» Collected data
%%
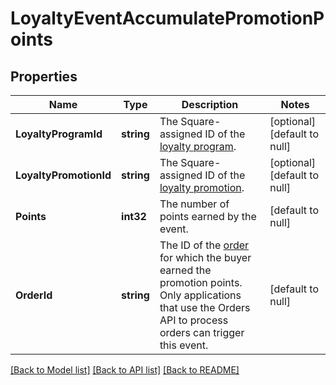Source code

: # LoyaltyEventAccumulatePromotionPoints

## Properties
Name | Type | Description | Notes
------------ | ------------- | ------------- | -------------
**LoyaltyProgramId** | **string** | The Square-assigned ID of the [loyalty program](entity:LoyaltyProgram). | [optional] [default to null]
**LoyaltyPromotionId** | **string** | The Square-assigned ID of the [loyalty promotion](entity:LoyaltyPromotion). | [optional] [default to null]
**Points** | **int32** | The number of points earned by the event. | [default to null]
**OrderId** | **string** | The ID of the [order](entity:Order) for which the buyer earned the promotion points. Only applications that use the Orders API to process orders can trigger this event. | [default to null]

[[Back to Model list]](../README.md#documentation-for-models) [[Back to API list]](../README.md#documentation-for-api-endpoints) [[Back to README]](../README.md)

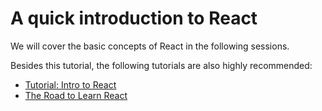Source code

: # A quick introduction to React

We will cover the basic concepts of React in the following sessions. 

Besides this tutorial, the following tutorials are also highly recommended:

- [Tutorial: Intro to React](https://reactjs.org/tutorial/tutorial.html)
- [The Road to Learn React](https://roadtoreact.com/)
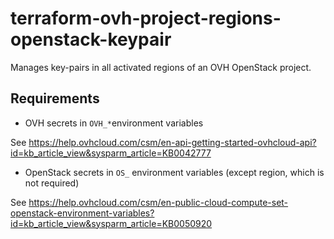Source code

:# terraform-ovh-project-regions-openstack-keypair

Manages key-pairs in all activated regions of an OVH OpenStack project.

## Requirements

- OVH secrets in `OVH_*`environment variables

See https://help.ovhcloud.com/csm/en-api-getting-started-ovhcloud-api?id=kb_article_view&sysparm_article=KB0042777

- OpenStack secrets in `OS_` environment variables (except region, which is not required)

See https://help.ovhcloud.com/csm/en-public-cloud-compute-set-openstack-environment-variables?id=kb_article_view&sysparm_article=KB0050920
%%
» About this exercise
Within the entries, find all lines holding "regions" and copy each one.

» Finished exercise
:# terraform-ovh-project-regions-openstack-keypair
Manages key-pairs in all activated regions of an OVH OpenStack project.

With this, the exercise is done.